*** Opening Listed entries ***
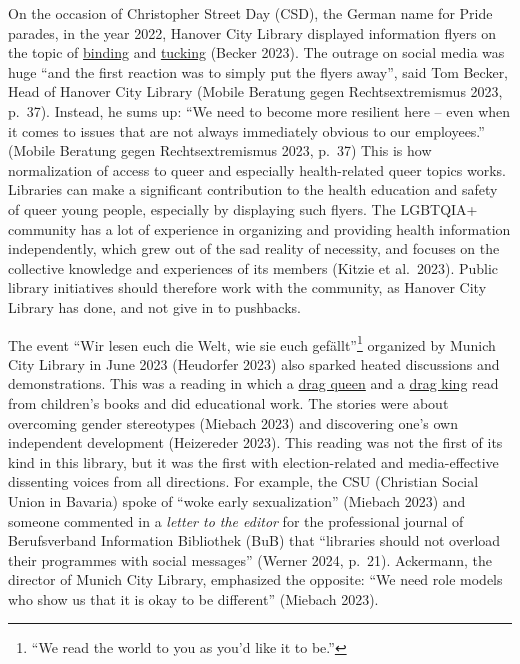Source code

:\documentclass[a4paper,
fontsize=11pt,
oneside,
numbers=noperiodatend,
parskip=half-,
bibliography=totoc,
final
]{scrartcl}
\begin{document}
On the occasion of Christopher Street Day (CSD), the German name for
Pride parades, in the year 2022, Hanover City Library displayed
information flyers on the topic of
\href{https://trans.fandom.com/wiki/Binding}{binding} and
\href{https://trans.fandom.com/wiki/Tucking}{tucking} (Becker 2023). The
outrage on social media was huge \enquote{and the first reaction was to simply
put the flyers away}, said Tom Becker, Head of Hanover City Library
(Mobile Beratung gegen Rechtsextremismus 2023, p.~37). Instead, he sums
up: \enquote{We need to become more resilient here -- even when it comes to
issues that are not always immediately obvious to our employees.}
(Mobile Beratung gegen Rechtsextremismus 2023, p.~37) This is how
normalization of access to queer and especially health-related queer
topics works. Libraries can make a significant contribution to the
health education and safety of queer young people, especially by
displaying such flyers. The LGBTQIA+ community has a lot of experience
in organizing and providing health information independently, which grew
out of the sad reality of necessity, and focuses on the collective
knowledge and experiences of its members (Kitzie et al.~2023). Public
library initiatives should therefore work with the community, as Hanover
City Library has done, and not give in to pushbacks.

The event \enquote{Wir lesen euch die Welt, wie sie euch gefällt}\footnote{\enquote{We
  read the world to you as you'd like it to be.}}
organized by Munich City Library in June 2023 (Heudorfer 2023) also
sparked heated discussions and demonstrations. This was a reading in
which a
\href{https://dictionary.cambridge.org/de/worterbuch/englisch/drag-queen}{drag
queen} and a
\href{https://dictionary.cambridge.org/de/worterbuch/englisch/drag-king}{drag
king} read from children's books and did educational
work. The stories were about overcoming gender stereotypes (Miebach
2023) and discovering one's own independent development
(Heizereder 2023). This reading was not the first of its kind in this
library, but it was the first with election-related and media-effective
dissenting voices from all directions. For example, the CSU (Christian
Social Union in Bavaria) spoke of \enquote{woke early sexualization} (Miebach
2023) and someone commented in a \emph{letter to the editor} for the
professional journal of Berufsverband Information Bibliothek (BuB) that
\enquote{libraries should not overload their programmes with social messages}
(Werner 2024, p.~21). Ackermann, the director of Munich City Library,
emphasized the opposite: \enquote{We need role models who show us that it is
okay to be different} (Miebach 2023).
\end{document}
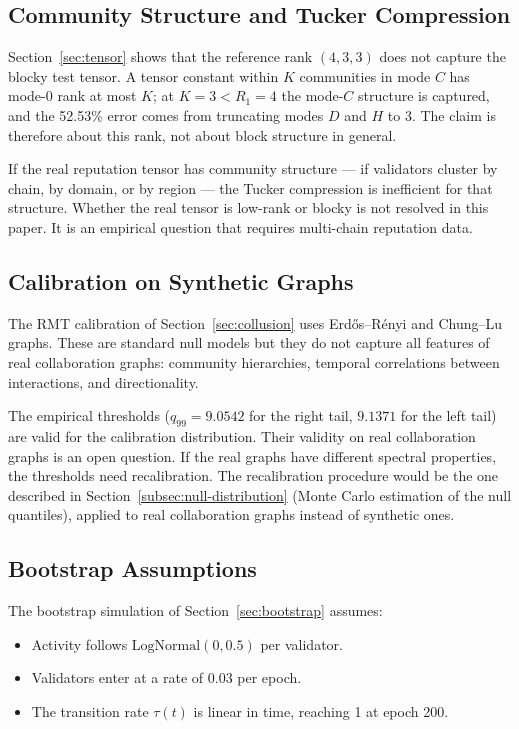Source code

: \documentclass[11pt,a4paper]{article}
\numberwithin{equation}{section}
\numberwithin{table}{section}
\begin{document}
\subsection{Community Structure and Tucker Compression}
Section~\ref{sec:tensor} shows that the reference rank $(4,3,3)$ does not capture the blocky test tensor. A tensor constant within $K$ communities in mode $C$ has mode-0 rank at most $K$; at $K=3<R_1=4$ the mode-$C$ structure is captured, and the 52.53\% error comes from truncating modes $D$ and $H$ to 3. The claim is therefore about this rank, not about block structure in general.

If the real reputation tensor has community structure --- if validators cluster by chain, by domain, or by region --- the Tucker compression is inefficient for that structure. Whether the real tensor is low-rank or blocky is not resolved in this paper. It is an empirical question that requires multi-chain reputation data.

\subsection{Calibration on Synthetic Graphs}
The RMT calibration of Section~\ref{sec:collusion} uses Erd\H{o}s--R\'enyi and Chung--Lu graphs. These are standard null models but they do not capture all features of real collaboration graphs: community hierarchies, temporal correlations between interactions, and directionality.

The empirical thresholds ($q_{99} = 9.0542$ for the right tail, $9.1371$ for the left tail) are valid for the calibration distribution. Their validity on real collaboration graphs is an open question. If the real graphs have different spectral properties, the thresholds need recalibration. The recalibration procedure would be the one described in Section~\ref{subsec:null-distribution} (Monte Carlo estimation of the null quantiles), applied to real collaboration graphs instead of synthetic ones.

\subsection{Bootstrap Assumptions}
The bootstrap simulation of Section~\ref{sec:bootstrap} assumes:

\begin{itemize}[leftmargin=*]
\item Activity follows $\mathrm{LogNormal}(0, 0.5)$ per validator.
\item Validators enter at a rate of 0.03 per epoch.
\item The transition rate $\tau(t)$ is linear in time, reaching 1 at epoch 200.
\end{itemize}
\end{document}
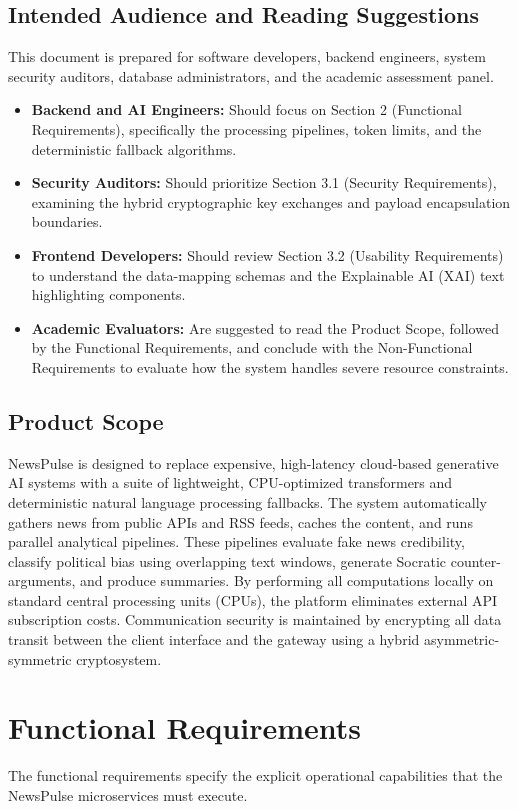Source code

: \subsection{Intended Audience and Reading Suggestions}
This document is prepared for software developers, backend engineers, system security auditors, database administrators, and the academic assessment panel. 
\begin{itemize}
    \item \textbf{Backend and AI Engineers:} Should focus on Section 2 (Functional Requirements), specifically the processing pipelines, token limits, and the deterministic fallback algorithms.
    \item \textbf{Security Auditors:} Should prioritize Section 3.1 (Security Requirements), examining the hybrid cryptographic key exchanges and payload encapsulation boundaries.
    \item \textbf{Frontend Developers:} Should review Section 3.2 (Usability Requirements) to understand the data-mapping schemas and the Explainable AI (XAI) text highlighting components.
    \item \textbf{Academic Evaluators:} Are suggested to read the Product Scope, followed by the Functional Requirements, and conclude with the Non-Functional Requirements to evaluate how the system handles severe resource constraints.
\end{itemize}

\subsection{Product Scope}
NewsPulse is designed to replace expensive, high-latency cloud-based generative AI systems with a suite of lightweight, CPU-optimized transformers and deterministic natural language processing fallbacks. The system automatically gathers news from public APIs and RSS feeds, caches the content, and runs parallel analytical pipelines. These pipelines evaluate fake news credibility, classify political bias using overlapping text windows, generate Socratic counter-arguments, and produce summaries. By performing all computations locally on standard central processing units (CPUs), the platform eliminates external API subscription costs. Communication security is maintained by encrypting all data transit between the client interface and the gateway using a hybrid asymmetric-symmetric cryptosystem.

\section{Functional Requirements}
The functional requirements specify the explicit operational capabilities that the NewsPulse microservices must execute.


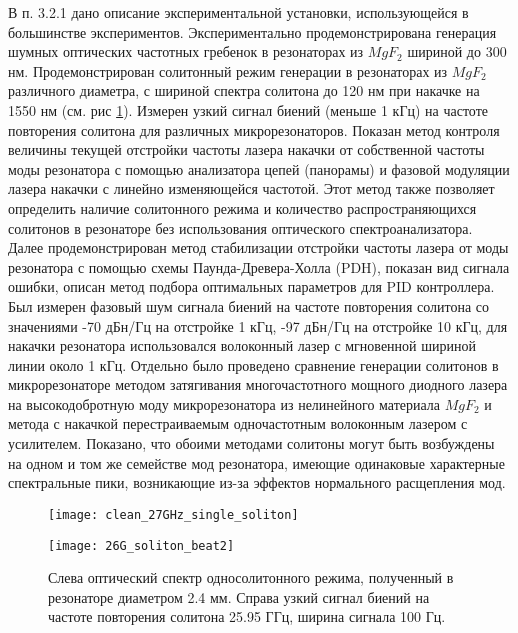 В п. 3.2.1 дано описание экспериментальной установки, использующейся в большинстве экспериментов. Экспериментально продемонстрирована генерация шумных оптических частотных гребенок в резонаторах из $MgF_2$ шириной до 300 нм. Продемонстрирован солитонный режим генерации в резонаторах из $MgF_2$ различного диаметра, с шириной спектра солитона до 120 нм при накачке на 1550 нм (см. рис \ref{clean_27GHz_single_soliton}). Измерен узкий сигнал биений (меньше 1 кГц) на частоте повторения солитона для различных микрорезонаторов. Показан метод контроля величины текущей отстройки частоты лазера накачки от собственной частоты моды резонатора с помощью анализатора цепей (панорамы) и фазовой модуляции лазера накачки с линейно изменяющейся частотой. Этот метод также позволяет определить наличие солитонного режима и количество распространяющихся солитонов в резонаторе без использования оптического спектроанализатора. Далее продемонстрирован метод стабилизации отстройки частоты лазера от моды резонатора с помощью схемы Паунда-Древера-Холла (PDH), показан вид сигнала ошибки, описан метод подбора оптимальных параметров для PID контроллера. Был измерен фазовый шум сигнала биений на частоте
повторения солитона со значениями -70 дБн/Гц на отстройке 1 кГц, -97 дБн/Гц на отстройке 10 кГц, для накачки резонатора использовался волоконный лазер с мгновенной шириной линии около 1 кГц. Отдельно было проведено сравнение генерации солитонов в микрорезонаторе методом затягивания многочастотного мощного диодного лазера на высокодобротную моду микрорезонатора из нелинейного материала $MgF_2$ и метода с накачкой перестраиваемым одночастотным волоконным лазером с усилителем. Показано, что обоими методами солитоны могут быть возбуждены на одном и том же семействе мод резонатора, имеющие одинаковые характерные спектральные пики, возникающие из-за эффектов нормального расщепления мод.

\begin{figure}[ht]
  \begin{minipage}[ht]{0.49\linewidth}\centering
    \texttt{[image: clean\_27GHz\_single\_soliton]}
  \end{minipage}
  \hfill
  \begin{minipage}[ht]{0.49\linewidth}\centering
    \texttt{[image: 26G\_soliton\_beat2]}
  \end{minipage}
  \caption{Слева оптический спектр односолитонного режима, полученный в резонаторе диаметром 2.4 мм. Справа узкий сигнал биений на частоте повторения солитона 25.95 ГГц, ширина сигнала 100 Гц.}
  \label{clean_27GHz_single_soliton}
\end{figure}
*** Closing Listed entries ***
§ **Your task**
All lines that hold the word "subsection" should be copied from the data.

§ **Finished exercise**
\subsection{Community Structure and Tucker Compression}
\subsection{Calibration on Synthetic Graphs}
\subsection{Bootstrap Assumptions}
: \subsection{Intended Audience and Reading Suggestions}
\subsection{Product Scope}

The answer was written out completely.